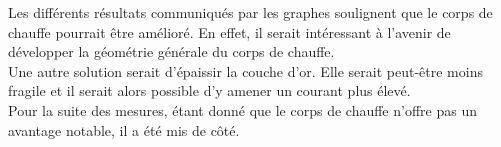 Les différents résultats communiqués par les graphes soulignent que le corps de chauffe pourrait être amélioré. En effet, il serait intéressant 
à l'avenir de développer la géométrie générale du corps de chauffe. \\
Une autre solution serait d'épaissir la couche d'or. Elle serait peut-être moins fragile et il serait alors possible d'y amener un courant plus élevé. \\

Pour la suite des mesures, étant donné que le corps de chauffe n'offre pas un avantage notable, il a été mis de côté. 

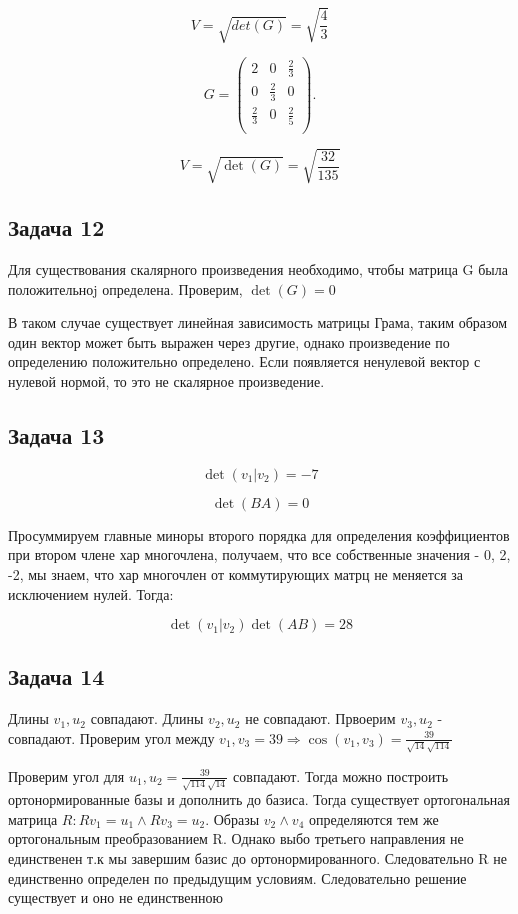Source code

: \documentclass[a4paper,12pt]{article}
\begin{document}
\[
V = \sqrt{det(G)} = \sqrt{\frac{4}{3}}
\]

\[
G = \begin{pmatrix}
2 & 0 & \frac{2}{3} \\
0 & \frac{2}{3} & 0 \\
\frac{2}{3} & 0 & \frac{2}{5} \\
\end{pmatrix}.
\]


\[
V = \sqrt{\det(G)} = \sqrt{\frac{32}{135}}
\]

\subsection{Задача 12}
Для существования скалярного произведения необходимо, чтобы матрица G была положительноj определена. Проверим, $\det(G) = 0$

В таком случае существует линейная зависимость матрицы Грама, таким образом один вектор может быть выражен через другие, однако произведение по определению положительно определено. Если появляется ненулевой вектор с нулевой нормой, то это не скалярное произведение.


\subsection{Задача 13}

\[
\det(v_1|v_2) = -7
\]

\[
\det(BA) = 0
\]

Просуммируем главные миноры второго порядка для определения коэффициентов при втором члене хар многочлена, получаем, что все собственные значения - 0, 2, -2, мы знаем, что хар многочлен от коммутирующих матрц не меняется за исключением нулей. Тогда:

\[
\det(v_1|v_2) \det(AB) = 28
\]

\subsection{Задача 14}

Длины $v_1, u_2$ совпадают. Длины $v_2, u_2$ не совпадают. Првоерим $v_3, u_2$ - совпадают. Проверим угол между $v_1, v_3 = 39 \Rightarrow \cos(v_1, v_3)=\frac{39}{\sqrt{14}\sqrt{114}}$

Проверим угол для $u_1, u_2=\frac{39}{\sqrt{114}\sqrt{14}}$ совпадают. Тогда можно построить ортонормированные базы и дополнить до базиса. Тогда существует ортогональная матрица $R: Rv_1 = u_1 \land Rv_3 = u_2$. Образы $v_2 \land v_4$ определяются тем же ортогональным преобразованием R. Однако выбо третьего направления не единственен т.к мы завершим базис до ортонормированного. Следовательно R не единственно определен по предыдущим условиям. Следовательно решение существует и оно не единственною
\end{document}
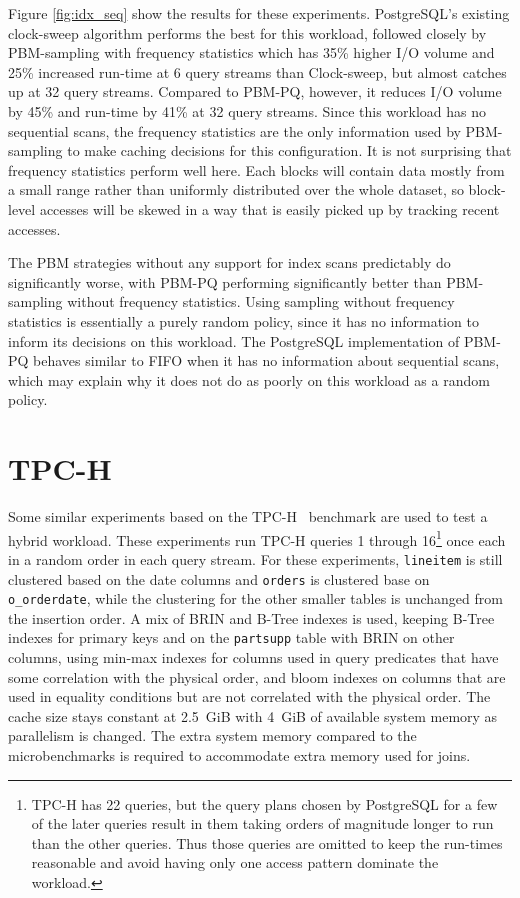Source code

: Figure \ref{fig:idx_seq} show the results for these experiments. PostgreSQL's existing clock-sweep algorithm performs the best for this workload, followed closely by PBM-sampling with frequency statistics which has 35\% higher I/O volume and 25\% increased run-time at 6 query streams than Clock-sweep, but almost catches up at 32 query streams. Compared to PBM-PQ, however, it reduces I/O volume by 45\% and run-time by 41\% at 32 query streams. Since this workload has no sequential scans, the frequency statistics are the only information used by PBM-sampling to make caching decisions for this configuration. It is not surprising that frequency statistics perform well here. Each blocks will contain data mostly from a small range rather than uniformly distributed over the whole dataset, so block-level accesses will be skewed in a way that is easily picked up by tracking recent accesses.

The PBM strategies without any support for index scans predictably do significantly worse, with PBM-PQ performing significantly better than PBM-sampling without frequency statistics. Using sampling without frequency statistics is essentially a purely random policy, since it has no information to inform its decisions on this workload. The PostgreSQL implementation of PBM-PQ behaves similar to FIFO when it has no information about sequential scans, which may explain why it does not do as poorly on this workload as a random policy.


\section{TPC-H}

Some similar experiments based on the TPC-H~\cite{tpch} benchmark are used to test a hybrid workload. These experiments run TPC-H queries 1 through 16\footnote{TPC-H has 22 queries, but the query plans chosen by PostgreSQL for a few of the later queries result in them taking orders of magnitude longer to run than the other queries. Thus those queries are omitted to keep the run-times reasonable and avoid having only one access pattern dominate the workload.} once each in a random order in each query stream. For these experiments, \verb|lineitem| is still clustered based on the date columns and \verb|orders| is clustered base on \verb|o_orderdate|, while the clustering for the other smaller tables is unchanged from the insertion order. A mix of BRIN and B-Tree indexes is used, keeping B-Tree indexes for primary keys and on the \verb|partsupp| table with BRIN on other columns, using min-max indexes for columns used in query predicates that have some correlation with the physical order, and bloom indexes on columns that are used in equality conditions but are not correlated with the physical order. The cache size stays constant at 2.5~GiB with 4~GiB of available system memory as parallelism is changed. The extra system memory compared to the microbenchmarks is required to accommodate extra memory used for joins.

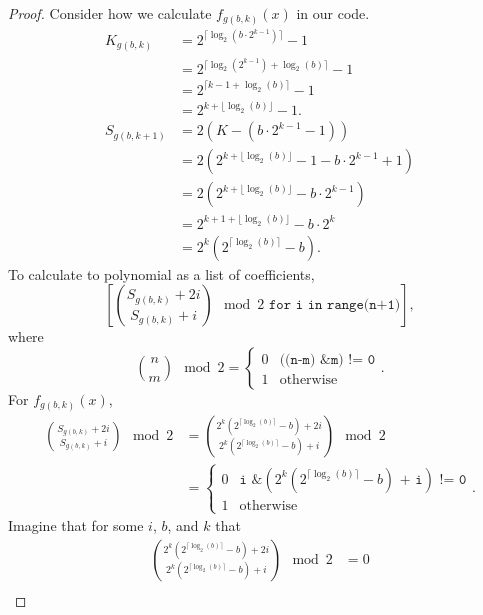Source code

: \documentclass[a4paper]{article}
\begin{document}
	\begin{proof}
		Consider how we calculate $f_{g(b,k)}(x)$ in our code.
		\begin{align*}
			K_{g(b,k)} &= 2^{\lceil \log_2{\left(b\cdot2^{k-1}\right)} \rceil} - 1 \\
				&= 2^{\lceil \log_2{\left(2^{k-1}\right)}+ \log_2{(b)} \rceil} - 1 \\
				&= 2^{\lceil k-1 + \log_2{(b)} \rceil} - 1 \\
				&= 2^{k + \lfloor \log_2{(b)} \rfloor} - 1. \\
			S_{g(b,k+1)} &= 2\left(K - \left(b\cdot2^{k-1} - 1\right)\right) \\
				&= 2\left(2^{k + \lfloor \log_2{(b)} \rfloor} - 1 - b\cdot2^{k-1}+1\right) \\
				&= 2\left(2^{k + \lfloor \log_2{(b)} \rfloor} - b\cdot2^{k-1}\right) \\
				&= 2^{k+1+\lfloor\log_2{(b)}\rfloor} - b\cdot2^{k} \\
				&= 2^{k}\left(2^{\lceil \log_2{(b)}\rceil} - b\right).
		\end{align*}
		To calculate to polynomial as a list of coefficients,
		\begin{equation*}
			\left[\binom{S_{g(b,k)} + 2i}{S_{g(b,k)} + i} \mod 2 \texttt{ for i in range(n+1)} \right],
		\end{equation*}
		where
		\begin{equation*}
			\binom{n}{m} \mod 2 = \begin{cases}
				0 & \texttt{((n-m) \& m) != 0} \\
				1 & \text{otherwise}
			\end{cases}.
		\end{equation*}
		For $f_{g(b,k)}(x)$,
		\begin{align*}
			\binom{S_{g(b,k)}+2i}{S_{g(b,k)}+i} \mod 2 &= \binom{2^{k}\left(2^{\lceil \log_2{(b)}\rceil} - b\right) + 2i}{2^{k}\left(2^{\lceil \log_2{(b)}\rceil} - b\right) + i} \mod 2 \\
			&= \begin{cases}
				0 & \texttt{i \& }\left(2^{k}\left(2^{\lceil \log_2{(b)}\rceil} - b\right) \texttt{ + i}\right)\texttt{ != 0} \\
				1 & \text{otherwise}
			\end{cases}.
		\end{align*}
		Imagine that for some $i$, $b$, and $k$ that
		\begin{align*}
			\binom{2^{k}\left(2^{\lceil \log_2{(b)}\rceil} - b\right) + 2i}{2^{k}\left(2^{\lceil \log_2{(b)}\rceil} - b\right) + i} \mod 2 &= 0 \\

\end{align*}
\end{proof}
\end{document}

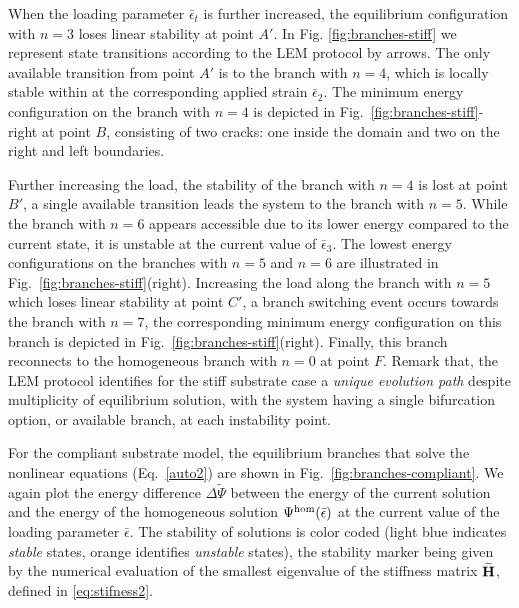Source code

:\documentclass[10pt]{article}
\begin{document}
When the loading parameter $\bar{\epsilon}_t$ is further increased, the equilibrium configuration with $n=3$ loses linear stability at point $A'$. In Fig. \ref{fig:branches-stiff} we represent state transitions according to the LEM protocol by arrows. The only available transition from point $A'$ is to the branch with $n=4$, which is locally stable within at the corresponding applied strain $\bar{\epsilon}_2$. The minimum energy configuration on the branch with $n=4$ is depicted in Fig.~\ref{fig:branches-stiff}-right at point $B$, consisting of two cracks: one inside the domain and two on the right and left boundaries.

Further increasing the load, the stability of the branch with $n=4$ is lost at point $B'$, a single available transition leads the system to the branch with $n=5$. While the branch with $n=6$ appears accessible due to its lower energy compared to the current state, it is unstable at the current value of $\bar\epsilon_3$. The lowest energy configurations on the branches with $n=5$ and $n=6$ are illustrated in Fig.~\ref{fig:branches-stiff}(right). Increasing the load along the branch with $n=5$ which loses linear stability at point $C'$, a branch switching event occurs towards the branch with $n=7$, the corresponding minimum energy configuration on this branch is depicted in Fig.~\ref{fig:branches-stiff}(right). Finally, this branch reconnects to the homogeneous branch with $n=0$ at point $F$. Remark that, the LEM protocol identifies for the stiff substrate case a \emph{unique evolution path} despite  multiplicity of equilibrium solution, with the system having a single bifurcation option, or available branch, at each instability point.

For the compliant substrate model, the equilibrium branches that solve the nonlinear equations (Eq.~\ref{auto2}) are shown in Fig.~\ref{fig:branches-compliant}.
We again plot the energy difference $\Delta \widetilde\Psi$ between the energy of the current solution and the energy of the homogeneous solution $\Estiffhom (\bar{\epsilon})$ at the current value of the loading parameter $\bar\epsilon$.
The stability of solutions is color coded (light blue indicates \emph{stable} states, orange identifies \emph{unstable} states), the stability marker being given by the numerical evaluation of the smallest eigenvalue of the stiffness matrix $\stiffmatcompl$, defined in \eqref{eq:stifness2}.
\end{document}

TO DO
Go through the records line by line, and copy each line that holds the string "article".

SOLUTION
: \documentclass[a4paper,12pt]{article}
: \documentclass[a4paper]{article}
:\documentclass[10pt]{article}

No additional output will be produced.